THE TASK:
Line by line, repeat the data below exactly, beginning at the first line and ending at the line with "- Full streaming support". Omit pictures.

*** Opening of DATA PROVIDED ***

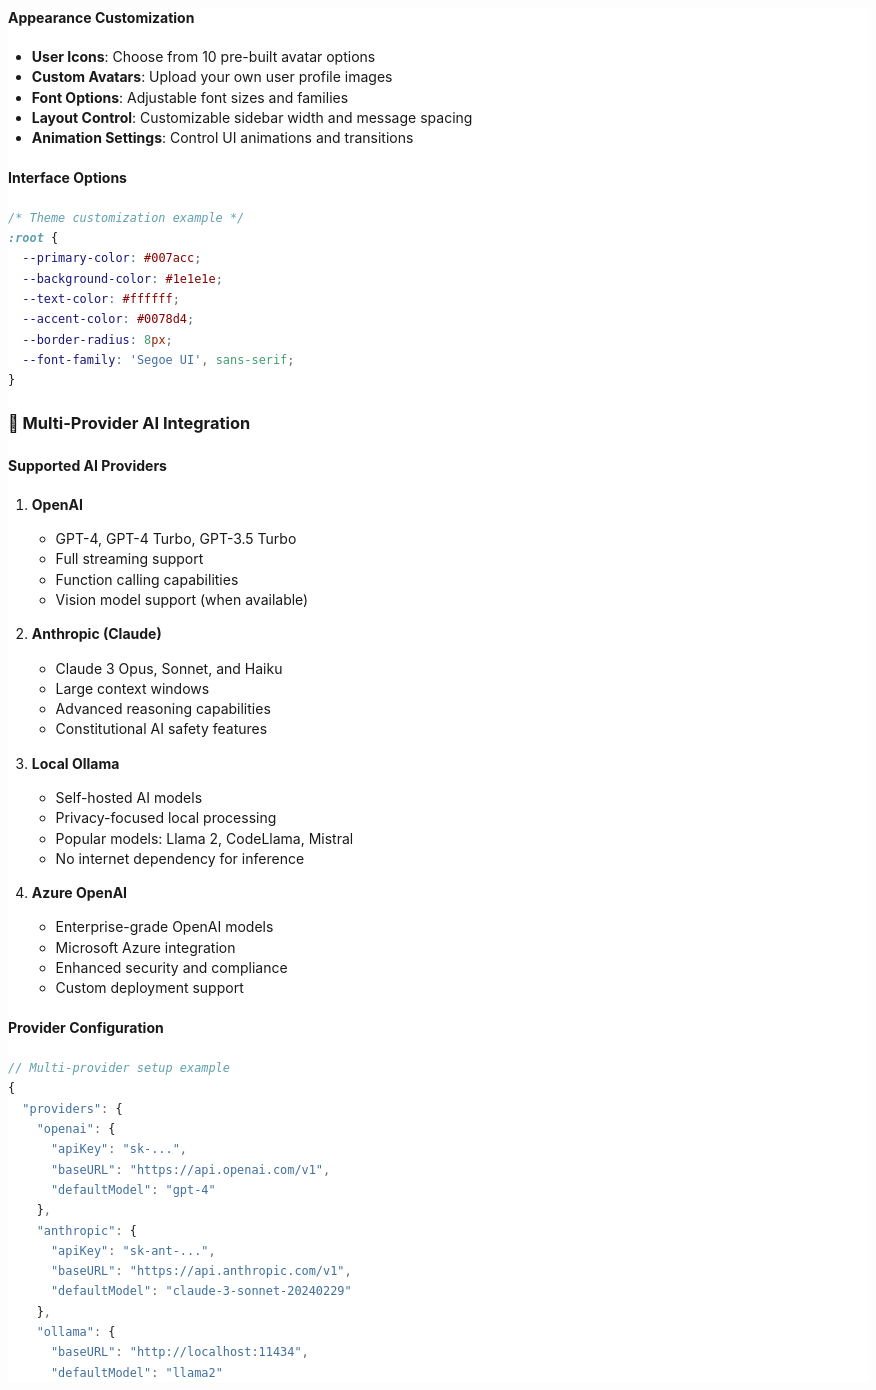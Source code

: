 #### Appearance Customization
- **User Icons**: Choose from 10 pre-built avatar options
- **Custom Avatars**: Upload your own user profile images
- **Font Options**: Adjustable font sizes and families
- **Layout Control**: Customizable sidebar width and message spacing
- **Animation Settings**: Control UI animations and transitions

#### Interface Options
```css
/* Theme customization example */
:root {
  --primary-color: #007acc;
  --background-color: #1e1e1e;
  --text-color: #ffffff;
  --accent-color: #0078d4;
  --border-radius: 8px;
  --font-family: 'Segoe UI', sans-serif;
}
```

### 🔧 Multi-Provider AI Integration

#### Supported AI Providers
1. **OpenAI**
   - GPT-4, GPT-4 Turbo, GPT-3.5 Turbo
   - Full streaming support
   - Function calling capabilities
   - Vision model support (when available)

2. **Anthropic (Claude)**
   - Claude 3 Opus, Sonnet, and Haiku
   - Large context windows
   - Advanced reasoning capabilities
   - Constitutional AI safety features

3. **Local Ollama**
   - Self-hosted AI models
   - Privacy-focused local processing
   - Popular models: Llama 2, CodeLlama, Mistral
   - No internet dependency for inference

4. **Azure OpenAI**
   - Enterprise-grade OpenAI models
   - Microsoft Azure integration
   - Enhanced security and compliance
   - Custom deployment support

#### Provider Configuration
```javascript
// Multi-provider setup example
{
  "providers": {
    "openai": {
      "apiKey": "sk-...",
      "baseURL": "https://api.openai.com/v1",
      "defaultModel": "gpt-4"
    },
    "anthropic": {
      "apiKey": "sk-ant-...",
      "baseURL": "https://api.anthropic.com/v1",
      "defaultModel": "claude-3-sonnet-20240229"
    },
    "ollama": {
      "baseURL": "http://localhost:11434",
      "defaultModel": "llama2"
```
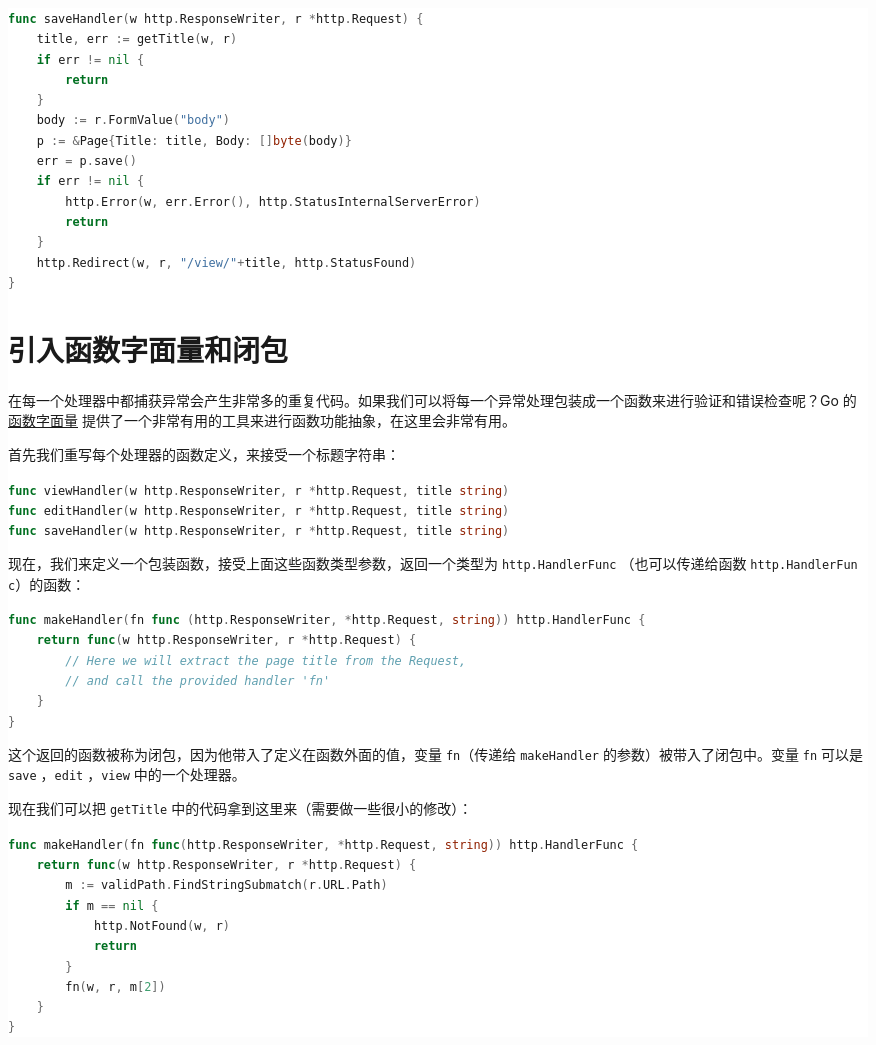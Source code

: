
 ```go
func saveHandler(w http.ResponseWriter, r *http.Request) {
    title, err := getTitle(w, r)
    if err != nil {
        return
    }
    body := r.FormValue("body")
    p := &Page{Title: title, Body: []byte(body)}
    err = p.save()
    if err != nil {
        http.Error(w, err.Error(), http.StatusInternalServerError)
        return
    }
    http.Redirect(w, r, "/view/"+title, http.StatusFound)
}
```



# 引入函数字面量和闭包

在每一个处理器中都捕获异常会产生非常多的重复代码。如果我们可以将每一个异常处理包装成一个函数来进行验证和错误检查呢？Go 的 [函数字面量](https://go-zh.org/ref/spec#Function_literals) 提供了一个非常有用的工具来进行函数功能抽象，在这里会非常有用。

首先我们重写每个处理器的函数定义，来接受一个标题字符串：

```go
func viewHandler(w http.ResponseWriter, r *http.Request, title string)
func editHandler(w http.ResponseWriter, r *http.Request, title string)
func saveHandler(w http.ResponseWriter, r *http.Request, title string)
```

现在，我们来定义一个包装函数，接受上面这些函数类型参数，返回一个类型为 `http.HandlerFunc` （也可以传递给函数 `http.HandlerFunc`）的函数：

```go
func makeHandler(fn func (http.ResponseWriter, *http.Request, string)) http.HandlerFunc {
	return func(w http.ResponseWriter, r *http.Request) {
		// Here we will extract the page title from the Request,
		// and call the provided handler 'fn'
	}
}
```

这个返回的函数被称为闭包，因为他带入了定义在函数外面的值，变量 `fn`（传递给 `makeHandler` 的参数）被带入了闭包中。变量 `fn` 可以是 `save` ，`edit` ，`view` 中的一个处理器。

现在我们可以把 `getTitle` 中的代码拿到这里来（需要做一些很小的修改）：

```go
func makeHandler(fn func(http.ResponseWriter, *http.Request, string)) http.HandlerFunc {
    return func(w http.ResponseWriter, r *http.Request) {
        m := validPath.FindStringSubmatch(r.URL.Path)
        if m == nil {
            http.NotFound(w, r)
            return
        }
        fn(w, r, m[2])
    }
}
```
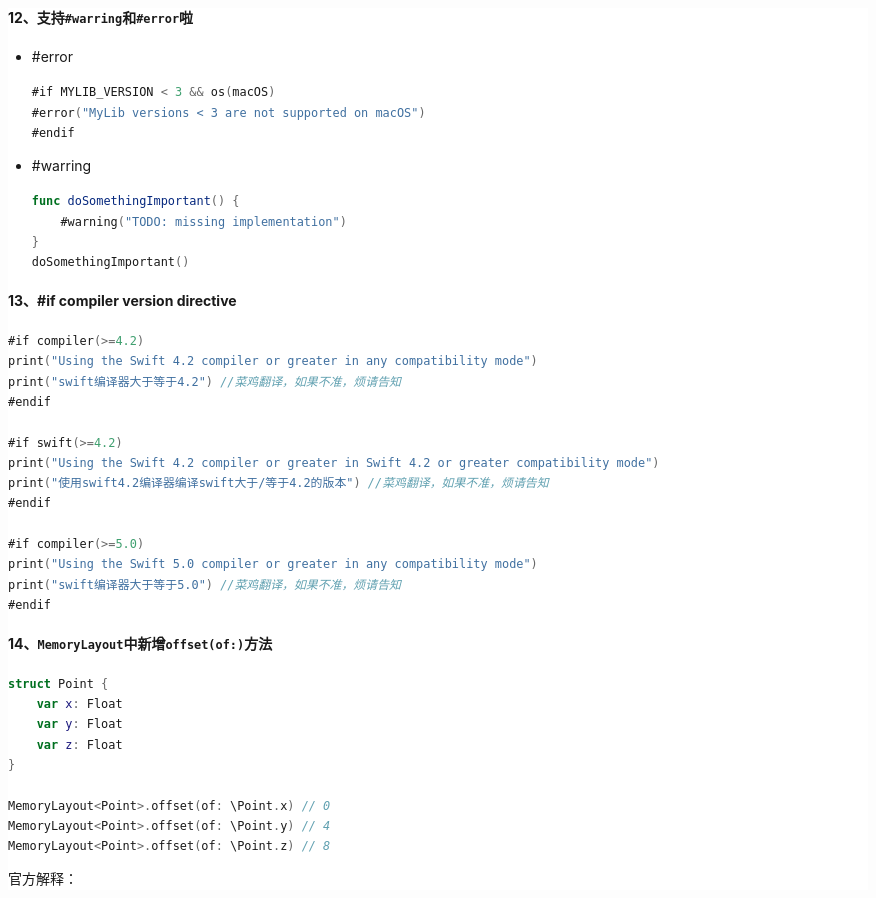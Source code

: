 



#### 12、支持`#warring`和`#error`啦

- #error 

  ```swift
  #if MYLIB_VERSION < 3 && os(macOS)
  #error("MyLib versions < 3 are not supported on macOS")
  #endif
  ```



- #warring

  ```swift
  func doSomethingImportant() {
      #warning("TODO: missing implementation")
  }
  doSomethingImportant()
  ```



#### 13、**#if compiler** **version directive**

```swift
#if compiler(>=4.2)
print("Using the Swift 4.2 compiler or greater in any compatibility mode")
print("swift编译器大于等于4.2") //菜鸡翻译，如果不准，烦请告知
#endif

#if swift(>=4.2)
print("Using the Swift 4.2 compiler or greater in Swift 4.2 or greater compatibility mode")
print("使用swift4.2编译器编译swift大于/等于4.2的版本") //菜鸡翻译，如果不准，烦请告知
#endif

#if compiler(>=5.0)
print("Using the Swift 5.0 compiler or greater in any compatibility mode")
print("swift编译器大于等于5.0") //菜鸡翻译，如果不准，烦请告知
#endif
```





#### 14、`MemoryLayout`中新增`offset(of:)`方法

```swift
struct Point {
    var x: Float
    var y: Float
    var z: Float
}

MemoryLayout<Point>.offset(of: \Point.x) // 0
MemoryLayout<Point>.offset(of: \Point.y) // 4
MemoryLayout<Point>.offset(of: \Point.z) // 8
```
官方解释：
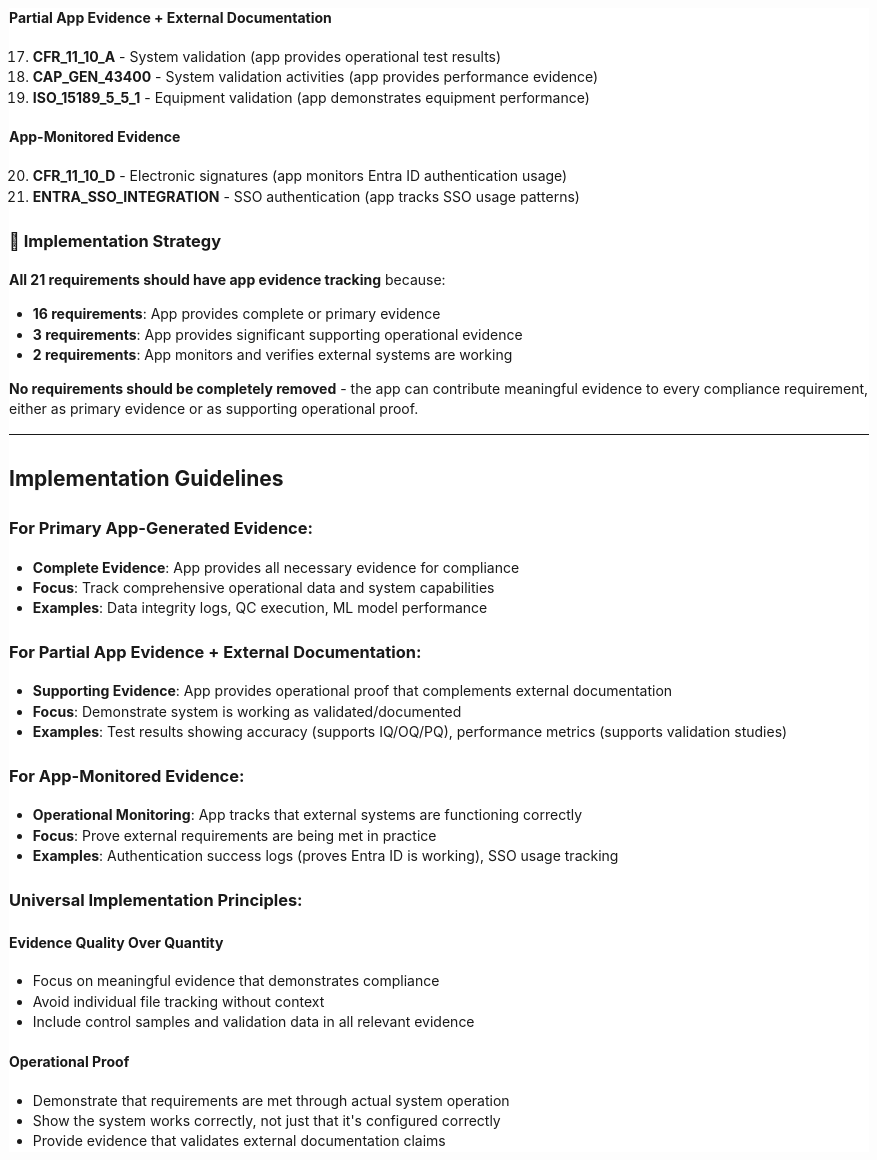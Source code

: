 #### **Partial App Evidence + External Documentation**
17. **CFR_11_10_A** - System validation (app provides operational test results)
18. **CAP_GEN_43400** - System validation activities (app provides performance evidence)
19. **ISO_15189_5_5_1** - Equipment validation (app demonstrates equipment performance)

#### **App-Monitored Evidence**
20. **CFR_11_10_D** - Electronic signatures (app monitors Entra ID authentication usage)
21. **ENTRA_SSO_INTEGRATION** - SSO authentication (app tracks SSO usage patterns)

### 🎯 **Implementation Strategy**

**All 21 requirements should have app evidence tracking** because:
- **16 requirements**: App provides complete or primary evidence
- **3 requirements**: App provides significant supporting operational evidence
- **2 requirements**: App monitors and verifies external systems are working

**No requirements should be completely removed** - the app can contribute meaningful evidence to every compliance requirement, either as primary evidence or as supporting operational proof.

---

## Implementation Guidelines

### For Primary App-Generated Evidence:
- **Complete Evidence**: App provides all necessary evidence for compliance
- **Focus**: Track comprehensive operational data and system capabilities
- **Examples**: Data integrity logs, QC execution, ML model performance

### For Partial App Evidence + External Documentation:
- **Supporting Evidence**: App provides operational proof that complements external documentation
- **Focus**: Demonstrate system is working as validated/documented
- **Examples**: Test results showing accuracy (supports IQ/OQ/PQ), performance metrics (supports validation studies)

### For App-Monitored Evidence:
- **Operational Monitoring**: App tracks that external systems are functioning correctly
- **Focus**: Prove external requirements are being met in practice
- **Examples**: Authentication success logs (proves Entra ID is working), SSO usage tracking

### Universal Implementation Principles:

#### **Evidence Quality Over Quantity**
- Focus on meaningful evidence that demonstrates compliance
- Avoid individual file tracking without context
- Include control samples and validation data in all relevant evidence

#### **Operational Proof**
- Demonstrate that requirements are met through actual system operation
- Show the system works correctly, not just that it's configured correctly
- Provide evidence that validates external documentation claims
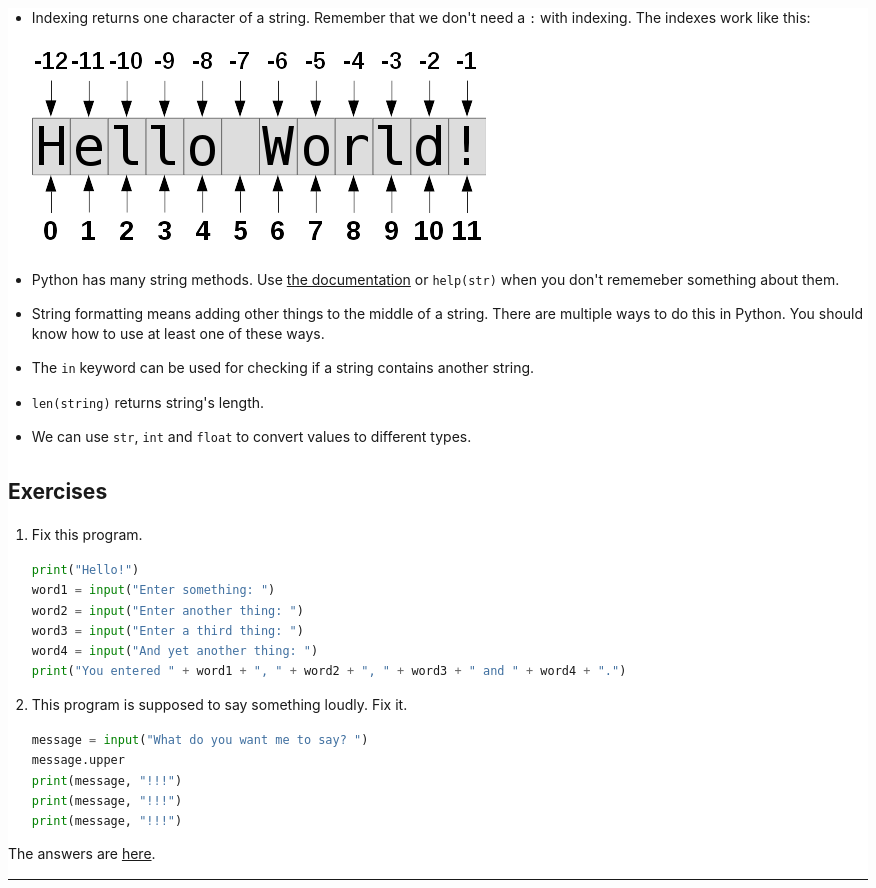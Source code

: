 - Indexing returns one character of a string. Remember that we don't
    need a `:` with indexing. The indexes work like this:

    ![Indexing](../images/indexing3.png)

- Python has many string methods. Use
    [the documentation](https://docs.python.org/3/library/stdtypes.html#string-methods)
    or `help(str)` when you don't rememeber something about them.
- String formatting means adding other things to the middle of a string.
    There are multiple ways to do this in Python. You should know how to
    use at least one of these ways.
- The `in` keyword can be used for checking if a string contains another
    string.
- `len(string)` returns string's length.
- We can use `str`, `int` and `float` to convert values to different
    types.

## Exercises

1. Fix this program.

    ```python
    print("Hello!")
    word1 = input("Enter something: ")
    word2 = input("Enter another thing: ")
    word3 = input("Enter a third thing: ")
    word4 = input("And yet another thing: ")
    print("You entered " + word1 + ", " + word2 + ", " + word3 + " and " + word4 + ".")
    ```

2. This program is supposed to say something loudly. Fix it.

    ```python
    message = input("What do you want me to say? ")
    message.upper
    print(message, "!!!")
    print(message, "!!!")
    print(message, "!!!")
    ```

The answers are [here](answers.md#handy-stuff-strings).

***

*** Close of DATA PROVIDED ***

WRITTEN ANSWER:
Source code

: #### Appearance Customization
- **User Icons**: Choose from 10 pre-built avatar options
- **Custom Avatars**: Upload your own user profile images
- **Font Options**: Adjustable font sizes and families
- **Layout Control**: Customizable sidebar width and message spacing
- **Animation Settings**: Control UI animations and transitions

#### Interface Options
```css
/* Theme customization example */
:root {
  --primary-color: #007acc;
  --background-color: #1e1e1e;
  --text-color: #ffffff;
  --accent-color: #0078d4;
  --border-radius: 8px;
  --font-family: 'Segoe UI', sans-serif;
}
```

### 🔧 Multi-Provider AI Integration

#### Supported AI Providers
1. **OpenAI**
   - GPT-4, GPT-4 Turbo, GPT-3.5 Turbo
   - Full streaming support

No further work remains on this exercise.